On the 10th of October, Phil Hogan, the Minister for the Environment, Community and Local Government, announced that the Library Council (An Chomhairle Leabharlanna) was being dissolved. Bad as this news was for the council, it was a far worse omen for the future of the nation’s libraries. Particularly given the burnt-earth policy that is causing libraries to close all over the UK. In my view, the dissolving of the Library Council suggested that Mr Hogan, and the other people responsible for this decision, may not fully comprehend the value of public libraries.

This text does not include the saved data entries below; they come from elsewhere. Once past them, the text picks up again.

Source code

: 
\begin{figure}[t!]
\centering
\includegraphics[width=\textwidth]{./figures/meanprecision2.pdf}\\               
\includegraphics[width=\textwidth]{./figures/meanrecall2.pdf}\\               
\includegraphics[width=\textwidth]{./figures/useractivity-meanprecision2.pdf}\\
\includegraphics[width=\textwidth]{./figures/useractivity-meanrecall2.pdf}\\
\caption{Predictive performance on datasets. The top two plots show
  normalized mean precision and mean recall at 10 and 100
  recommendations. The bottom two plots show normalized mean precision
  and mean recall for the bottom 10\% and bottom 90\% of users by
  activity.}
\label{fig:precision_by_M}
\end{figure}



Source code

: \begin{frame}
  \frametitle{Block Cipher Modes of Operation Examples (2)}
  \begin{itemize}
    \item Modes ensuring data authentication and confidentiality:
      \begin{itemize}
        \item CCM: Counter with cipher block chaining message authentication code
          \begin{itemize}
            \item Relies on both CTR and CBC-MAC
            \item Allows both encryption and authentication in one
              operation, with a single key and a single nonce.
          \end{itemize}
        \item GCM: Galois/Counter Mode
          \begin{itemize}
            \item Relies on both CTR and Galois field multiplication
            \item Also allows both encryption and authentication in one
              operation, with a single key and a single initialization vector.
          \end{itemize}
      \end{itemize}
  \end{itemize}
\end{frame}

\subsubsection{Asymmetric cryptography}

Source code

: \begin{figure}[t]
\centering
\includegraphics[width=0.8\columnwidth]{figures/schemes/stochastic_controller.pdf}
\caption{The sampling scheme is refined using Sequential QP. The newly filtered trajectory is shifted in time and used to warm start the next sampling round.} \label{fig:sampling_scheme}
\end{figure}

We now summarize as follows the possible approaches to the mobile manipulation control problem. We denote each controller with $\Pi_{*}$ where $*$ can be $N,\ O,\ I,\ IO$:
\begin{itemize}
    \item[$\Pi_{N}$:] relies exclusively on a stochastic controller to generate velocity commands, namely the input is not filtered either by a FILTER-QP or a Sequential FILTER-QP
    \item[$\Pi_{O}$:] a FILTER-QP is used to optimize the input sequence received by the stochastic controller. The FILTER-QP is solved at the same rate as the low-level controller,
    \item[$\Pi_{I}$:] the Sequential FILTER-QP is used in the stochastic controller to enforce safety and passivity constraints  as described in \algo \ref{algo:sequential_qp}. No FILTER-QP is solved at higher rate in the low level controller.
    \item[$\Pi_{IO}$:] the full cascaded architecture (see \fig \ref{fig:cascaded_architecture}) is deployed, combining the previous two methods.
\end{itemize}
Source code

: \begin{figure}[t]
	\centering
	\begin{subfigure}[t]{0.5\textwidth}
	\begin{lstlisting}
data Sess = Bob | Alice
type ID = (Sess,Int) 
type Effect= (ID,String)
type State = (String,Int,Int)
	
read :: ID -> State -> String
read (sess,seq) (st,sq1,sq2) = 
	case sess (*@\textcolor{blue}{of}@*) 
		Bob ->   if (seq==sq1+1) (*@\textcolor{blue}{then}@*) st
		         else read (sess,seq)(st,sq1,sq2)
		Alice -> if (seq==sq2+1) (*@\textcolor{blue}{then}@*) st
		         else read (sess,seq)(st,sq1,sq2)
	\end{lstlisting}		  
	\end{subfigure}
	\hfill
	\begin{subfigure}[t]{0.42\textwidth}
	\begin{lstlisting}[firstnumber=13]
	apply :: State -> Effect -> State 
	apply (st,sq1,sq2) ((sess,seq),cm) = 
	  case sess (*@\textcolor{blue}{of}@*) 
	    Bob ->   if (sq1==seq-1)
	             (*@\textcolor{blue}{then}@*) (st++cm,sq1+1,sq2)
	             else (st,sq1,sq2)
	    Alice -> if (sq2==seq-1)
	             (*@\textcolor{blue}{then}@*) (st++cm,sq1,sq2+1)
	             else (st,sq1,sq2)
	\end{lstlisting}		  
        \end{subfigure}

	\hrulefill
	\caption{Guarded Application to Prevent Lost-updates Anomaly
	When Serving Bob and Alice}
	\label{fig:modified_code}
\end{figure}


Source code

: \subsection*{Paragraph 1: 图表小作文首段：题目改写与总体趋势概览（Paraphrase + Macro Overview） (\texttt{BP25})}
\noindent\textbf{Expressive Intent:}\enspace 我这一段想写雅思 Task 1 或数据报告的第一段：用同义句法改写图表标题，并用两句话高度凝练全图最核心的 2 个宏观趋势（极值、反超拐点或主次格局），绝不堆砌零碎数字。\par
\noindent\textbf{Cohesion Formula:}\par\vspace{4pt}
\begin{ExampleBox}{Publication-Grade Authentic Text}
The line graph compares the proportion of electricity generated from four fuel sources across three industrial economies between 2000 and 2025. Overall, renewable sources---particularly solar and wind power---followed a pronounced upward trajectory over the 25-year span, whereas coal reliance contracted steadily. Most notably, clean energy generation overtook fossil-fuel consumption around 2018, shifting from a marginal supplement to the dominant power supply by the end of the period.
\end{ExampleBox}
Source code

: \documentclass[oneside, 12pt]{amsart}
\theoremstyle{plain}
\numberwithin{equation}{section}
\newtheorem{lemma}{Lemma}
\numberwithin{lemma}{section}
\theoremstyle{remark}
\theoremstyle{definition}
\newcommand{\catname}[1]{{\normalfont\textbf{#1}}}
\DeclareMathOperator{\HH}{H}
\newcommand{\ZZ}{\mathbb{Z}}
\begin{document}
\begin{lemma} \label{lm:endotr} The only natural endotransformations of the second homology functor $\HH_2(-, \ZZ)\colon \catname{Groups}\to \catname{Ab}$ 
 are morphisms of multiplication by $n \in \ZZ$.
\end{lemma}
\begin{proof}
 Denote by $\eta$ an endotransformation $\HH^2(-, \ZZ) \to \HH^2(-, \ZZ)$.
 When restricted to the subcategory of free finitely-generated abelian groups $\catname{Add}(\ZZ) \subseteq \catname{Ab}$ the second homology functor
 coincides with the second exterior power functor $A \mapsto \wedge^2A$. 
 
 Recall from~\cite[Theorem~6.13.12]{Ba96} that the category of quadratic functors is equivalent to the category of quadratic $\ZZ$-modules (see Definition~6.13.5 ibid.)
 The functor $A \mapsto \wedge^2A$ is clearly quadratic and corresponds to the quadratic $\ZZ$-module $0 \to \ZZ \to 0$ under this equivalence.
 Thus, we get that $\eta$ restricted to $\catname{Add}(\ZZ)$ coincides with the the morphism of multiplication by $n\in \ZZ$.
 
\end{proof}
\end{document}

A public library is no mere lender of books, or even one that has expanded to music, films, games and other products. It is more than a drop-in centre for people looking for information on education and training, local services, or for free use of a computer. A library, for me, first and foremost, is one of the few branches of the public service that not only supports everyday life, but enriches it.
One of the key ways it does this is in the way it offers a public space, where people can make contact – with the public service, with the state, and with each other. As shopping centres take over from town centres, as larger shops take over from local businesses and we build over the natural places people congregate, that public space is becoming all the more important.
Where else will you find a venue in the centre of a town, that is equally comfortable hosting a traditional music session, or events for Science Week? A place where parents can bring their toddlers on a Saturday morning; where teenagers can congregate round computer screens, safe, but unsupervised. Where a knitting group can meet every week over a cup of tea or coffee. It is a place to study for college, or plan a project, or start a business.
A library is a public space where things are allowed to happen, where new events and projects can be supported in a spontaneous, community-driven way that does not require pages of forms, or a grant application, or a business plan. It is a place where a community can develop, and engage with the wider world. Like many public servants, librarians are there to help, but their role allows them to be flexible in the ways they can help.
Libraries are one of the very few branches of the public service that inspire loyalty, and even love in the people that use them.
We live in a country where a sense of community is more vital than ever. We are governed by leaders focused on bleeding their citizens dry to reinvigorate zombie banks run by failed businessmen. There is so much emphasis on what we must have less of, but thinking small is no way to solve our problems.
If the government is serious about coming up with a ‘smart economy’ – if it wants to convince its citizens that its purpose is to do things for them, not to do things to them . . . then until it comes up with some wondrous institution that does more and does it better, it needs to leave our libraries alone.